Circumstances in my life were such that I had reached a point where life had absolutely beaten me down, chewed me up, and spit me out.  For the first time, I did not have the safety net of my dean, or my parents, or anyone else to catch me.  In my first year out of undergrad, I learned a very hard lesson.  Despite my successes as an athlete and as a student, I had never taken the time, nor had it occurred to me, that I might not be prepared for adulthood.


I went to Cornelia seeking answers, knowing her to be a skilled therapist and motivator.  However, what Cornelia provided me was something far more valuable than answers.  She provided me with the means to face the questions that must be considered a rite of passage in the transition from youth to adulthood that so many young adults, especially at Yale, as brilliant and talented as they may be, neglect to consider: Who am I, why am I here, what is my purpose, how do I live a life that is fulfilling and in the best service of humanity, why do I struggle with this, why is this situation problematic in my life? 


To these questions, Cornelia never gave answers.  To these questions, despite how many times I begged and pleaded for answers, Cornelia instead taught me a framework to discover these questions myself.  What I learned through my work with Cornelia is a skill that I believe all young adults could and undoubtedly would benefit from: the skills to begin to examine oneself and ones own life, to discover not only who one is, but who one desires to be, to examine their life and their dreams, to question themselves, to truly look in the mirror, beyond appearance, into the soul itself.

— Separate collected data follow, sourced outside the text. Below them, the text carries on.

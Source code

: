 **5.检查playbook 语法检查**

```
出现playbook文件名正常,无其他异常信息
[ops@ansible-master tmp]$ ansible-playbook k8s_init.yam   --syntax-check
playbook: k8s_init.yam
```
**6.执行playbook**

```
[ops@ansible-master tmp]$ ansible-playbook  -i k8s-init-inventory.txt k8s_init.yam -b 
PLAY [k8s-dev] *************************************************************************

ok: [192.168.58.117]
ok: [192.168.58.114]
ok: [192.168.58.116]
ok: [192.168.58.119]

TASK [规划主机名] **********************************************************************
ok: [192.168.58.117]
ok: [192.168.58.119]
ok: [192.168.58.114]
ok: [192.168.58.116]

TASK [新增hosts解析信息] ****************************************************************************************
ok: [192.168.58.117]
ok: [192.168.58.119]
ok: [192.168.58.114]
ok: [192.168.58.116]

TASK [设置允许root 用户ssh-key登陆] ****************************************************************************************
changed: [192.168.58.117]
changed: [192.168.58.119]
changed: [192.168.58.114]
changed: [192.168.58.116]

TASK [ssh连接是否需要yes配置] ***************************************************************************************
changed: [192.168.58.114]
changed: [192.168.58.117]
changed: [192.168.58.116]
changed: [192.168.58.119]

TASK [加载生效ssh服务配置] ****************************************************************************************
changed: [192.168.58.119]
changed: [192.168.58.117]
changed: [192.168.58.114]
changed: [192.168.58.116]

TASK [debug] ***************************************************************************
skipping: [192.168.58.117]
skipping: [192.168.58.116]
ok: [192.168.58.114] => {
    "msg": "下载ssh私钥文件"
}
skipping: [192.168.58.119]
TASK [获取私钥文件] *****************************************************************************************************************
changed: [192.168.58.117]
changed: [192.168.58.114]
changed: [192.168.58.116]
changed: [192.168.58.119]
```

No one can teach a person how to be an adult.  Unfortunately, life has a way of making us all figure out by trial and error what this whole “adult” phenomenon is all about.  However, through my work with Cornelia I no longer fear this progression.  I no longer find myself confused about my transition to genuine adulthood.  I no longer fear asking the difficult questions about life, myself, and my place in this world.  What’s more, I no longer feel the need to ask this question of others.